Une situation qui entraîne une baisse importante d’activité dans le port d’Abidjan, où transitent d’ordinaire 90 % des échanges extérieurs du pays. Sur les 8 000 employés quotidiens, « 2 000 à 3 000 » sont au chômage technique, selon les dockers. Aujourd’hui, ils sont invités à prendre des « congés », c’est-à-dire, un mois minimum sans travail et sans rémunération. Les dockers le savent bien : l’accalmie au port est un mauvais signe pour l’économie ivoirienne, très mondialisée.
A la fin du mois de mars, tandis que le pays commençait à ressentir les effets de la pandémie mondiale, le premier ministre, Amadou Gon Coulibaly, annonçait déjà une croissance annuelle divisée par deux, passant de + 7,2 % à + 3,6 % en 2020. Cela, « dans l’hypothèse d’une maîtrise de la pandémie à fin juin », précisait-il alors, prudent.
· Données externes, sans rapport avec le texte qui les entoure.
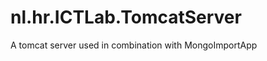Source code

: nl.hr.ICTLab.TomcatServer
=========================

A tomcat server used in combination with MongoImportApp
« Inquiets mais confiants »
Depuis quelques semaines, les nombreux magasins, lieux de stockage à l’intérieur et à l’extérieur des ports présentent deux profils : soit remplis de grands sacs de marchandises et donc en attente, « quand la commande a été annulée ou reportée », précise Alexis Zadéon, soit vides « si les marchandises sont bloquées au nord ou à l’ouest du pays », poursuit le docker.
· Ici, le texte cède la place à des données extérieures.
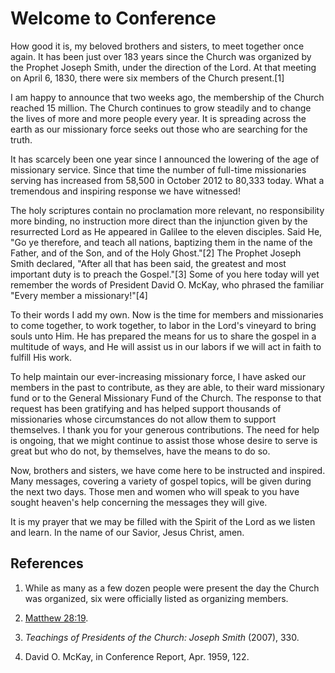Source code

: # Welcome to Conference

How good it is, my beloved brothers and sisters, to meet together once again.
It has been just over 183 years since the Church was organized by the Prophet
Joseph Smith, under the direction of the Lord. At that meeting on April 6,
1830, there were six members of the Church present.[1]

I am happy to announce that two weeks ago, the membership of the Church
reached 15 million. The Church continues to grow steadily and to change the
lives of more and more people every year. It is spreading across the earth as
our missionary force seeks out those who are searching for the truth.

It has scarcely been one year since I announced the lowering of the age of
missionary service. Since that time the number of full-time missionaries
serving has increased from 58,500 in October 2012 to 80,333 today. What a
tremendous and inspiring response we have witnessed!

The holy scriptures contain no proclamation more relevant, no responsibility
more binding, no instruction more direct than the injunction given by the
resurrected Lord as He appeared in Galilee to the eleven disciples. Said He,
"Go ye therefore, and teach all nations, baptizing them in the name of the
Father, and of the Son, and of the Holy Ghost."[2] The Prophet Joseph Smith
declared, "After all that has been said, the greatest and most important duty
is to preach the Gospel."[3] Some of you here today will yet remember the
words of President David O. McKay, who phrased the familiar "Every member a
missionary!"[4]

To their words I add my own. Now is the time for members and missionaries to
come together, to work together, to labor in the Lord's vineyard to bring
souls unto Him. He has prepared the means for us to share the gospel in a
multitude of ways, and He will assist us in our labors if we will act in faith
to fulfill His work.

To help maintain our ever-increasing missionary force, I have asked our
members in the past to contribute, as they are able, to their ward missionary
fund or to the General Missionary Fund of the Church. The response to that
request has been gratifying and has helped support thousands of missionaries
whose circumstances do not allow them to support themselves. I thank you for
your generous contributions. The need for help is ongoing, that we might
continue to assist those whose desire to serve is great but who do not, by
themselves, have the means to do so.

Now, brothers and sisters, we have come here to be instructed and inspired.
Many messages, covering a variety of gospel topics, will be given during the
next two days. Those men and women who will speak to you have sought heaven's
help concerning the messages they will give.

It is my prayer that we may be filled with the Spirit of the Lord as we listen
and learn. In the name of our Savior, Jesus Christ, amen.

## References

  1. While as many as a few dozen people were present the day the Church was organized, six were officially listed as organizing members.

  2. [Matthew 28:19](https://www.lds.org/scriptures/nt/matt/28.19?lang=eng#18).

  3. _Teachings of Presidents of the Church: Joseph Smith_ (2007), 330.

  4. David O. McKay, in Conference Report, Apr. 1959, 122.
Pour l’instant, la filière cacao résiste encore. La dernière campagne, qui avait débuté en octobre 2019 et s’est achevée fin mars, n’a pas trop pâti de la crise sanitaire. « Ce qui nous prémunit de la crise systémique à court terme, c’est le fait que les transactions aient déjà eu lieu. Toute la chaîne a été payée », explique Youssouf Carius, PDG de Pulsar Partners, un fonds d’investissement ivoirien. Le système de « vente à terme », qui régit la filière cacao ivoirienne, protège les acteurs, du planteur à l’exportateur, des aléas exogènes. « Mais ça ne fait que décaler le problème dans le temps, s’empresse d’ajouter l’investisseur, car les ventes sur les prochaines campagnes se font en ce moment, en temps de crise, donc dans l’incertitude la plus totale », met-il en garde. Si, dans la filière cacao, beaucoup d’opérateurs se disent « inquiets mais confiants », tous craignent une crise qui durerait des mois, voire des années.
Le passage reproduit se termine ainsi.